Work order
Across the records below, how many lines contain the string "core"? Give the number by itself.

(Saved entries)
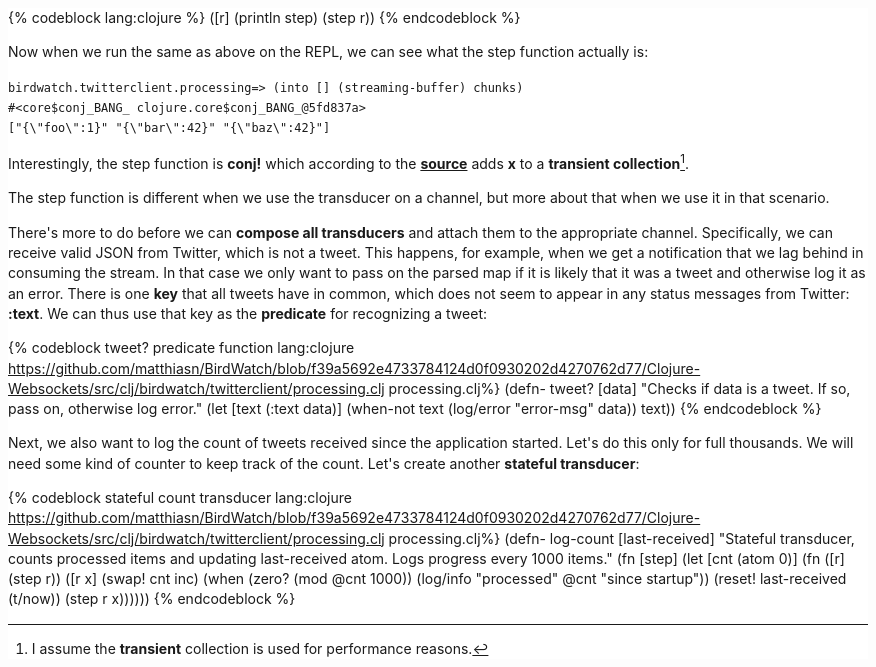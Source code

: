 {% codeblock lang:clojure %}
      ([r] (println step) (step r))
{% endcodeblock %}

Now when we run the same as above on the REPL, we can see what the step function actually is:

    birdwatch.twitterclient.processing=> (into [] (streaming-buffer) chunks)
    #<core$conj_BANG_ clojure.core$conj_BANG_@5fd837a>
    ["{\"foo\":1}" "{\"bar\":42}" "{\"baz\":42}"]

Interestingly, the step function is **conj!** which according to the **[source](https://github.com/clojure/clojure/blob/clojure-1.7.0-alpha2/src/clj/clojure/core.clj#L3208)** adds **x** to a **transient collection**[^7].

The step function is different when we use the transducer on a channel, but more about that when we use it in that scenario.

There's more to do before we can **compose all transducers** and attach them to the appropriate channel. Specifically, we can receive valid JSON from Twitter, which is not a tweet. This happens, for example, when we get a notification that we lag behind in consuming the stream. In that case we only want to pass on the parsed map if it is likely that it was a tweet and otherwise log it as an error. There is one **key** that all tweets have in common, which does not seem to appear in any status messages from Twitter: **:text**. We can thus use that key as the **predicate** for recognizing a tweet:

{% codeblock tweet? predicate function lang:clojure https://github.com/matthiasn/BirdWatch/blob/f39a5692e4733784124d0f0930202d4270762d77/Clojure-Websockets/src/clj/birdwatch/twitterclient/processing.clj processing.clj%}
(defn- tweet? [data]
  "Checks if data is a tweet. If so, pass on, otherwise log error."
  (let [text (:text data)]
    (when-not text (log/error "error-msg" data))
    text))
{% endcodeblock %}

Next, we also want to log the count of tweets received since the application started. Let's do this only for full thousands. We will need some kind of counter to keep track of the count. Let's create another **stateful transducer**:

{% codeblock stateful count transducer lang:clojure https://github.com/matthiasn/BirdWatch/blob/f39a5692e4733784124d0f0930202d4270762d77/Clojure-Websockets/src/clj/birdwatch/twitterclient/processing.clj processing.clj%}
(defn- log-count [last-received]
  "Stateful transducer, counts processed items and updating last-received atom. Logs progress every 1000 items."
  (fn [step]
    (let [cnt (atom 0)]
      (fn 
        ([r] (step r))
        ([r x]
         (swap! cnt inc)
         (when (zero? (mod @cnt 1000)) (log/info "processed" @cnt "since startup"))
         (reset! last-received (t/now))
         (step r x))))))
{% endcodeblock %}


[^1]: I only recently started with Clojure. It may be possible an also quite likely that there are better ways of doing things. If so, please let me know, I want to learn stuff.
[^2]: I don't know much about the exact mechanism at play, actual numbers or delivery guarantees. It anyhow doesn’t matter much for the purpose of this application. The interesting views focus on the most retweeted tweets. Now every retweet contains the original tweet under “retweeted_status”, with the current numbers such as retweet and favorite count for the moment in time it was retweeted. For popular ones, we thus receive the original tweet many, many times over. So even if we missed as much as half of all the tweets - which I consider unlikely - the popular tweets would only be updated less often. Worst case: retweet count is off by one or two. I can live with that. In reality, for the current selection of terms, reaching the limit also hardly ever happens. After all, 1% is still millions of tweets per day.
[^3]: **Atoms** are essential to Clojure’s **state model**. Essentially, you have this managed reference that is thread-safe. Whenever we dereference such an atom, we get the state of the world this very second. Then, when you pass the dereferenced value to other parts of the application, it still represents the immutable state of the world at that point in time. It cannot change. Next time I dereference that atom, I will get the new state of the world. Updates to atoms can only happen in transactions, meaning that no two can run at the same time. Thus, we won't have to chase crazy concurrency issues.
[^4]: After initial experimentation with a **[local volatile reference](http://dev.clojure.org/jira/browse/CLJ-1512)**, I decided in favor of a good old atom. The **volatile!** local reference trades off potential race conditions with speed. But there’s no performance issue when we process tweet chunks a few hundred times a second utmost, so why bother and introduce a new concept? Worth to keep in mind, though, when performance is an issue.
[^5]: For whatever reason, the changed behavior of the streaming API also entails that not all tweets are followed by a line break, only most of them. A tiny helper function inserts those missing linebreaks where they are missing between two tweets: ````(str/replace s #"\}\{" "}\r\n{"))````.
[^6]: One could probably check if the buffer contains a valid and complete JSON string when the arity-1 function is called, and if so, pass it on. Considering though that in this application we are interested in a stream that does not have an end, I omitted this step.
[^7]: I assume the **transient** collection is used for performance reasons.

Exercise response
2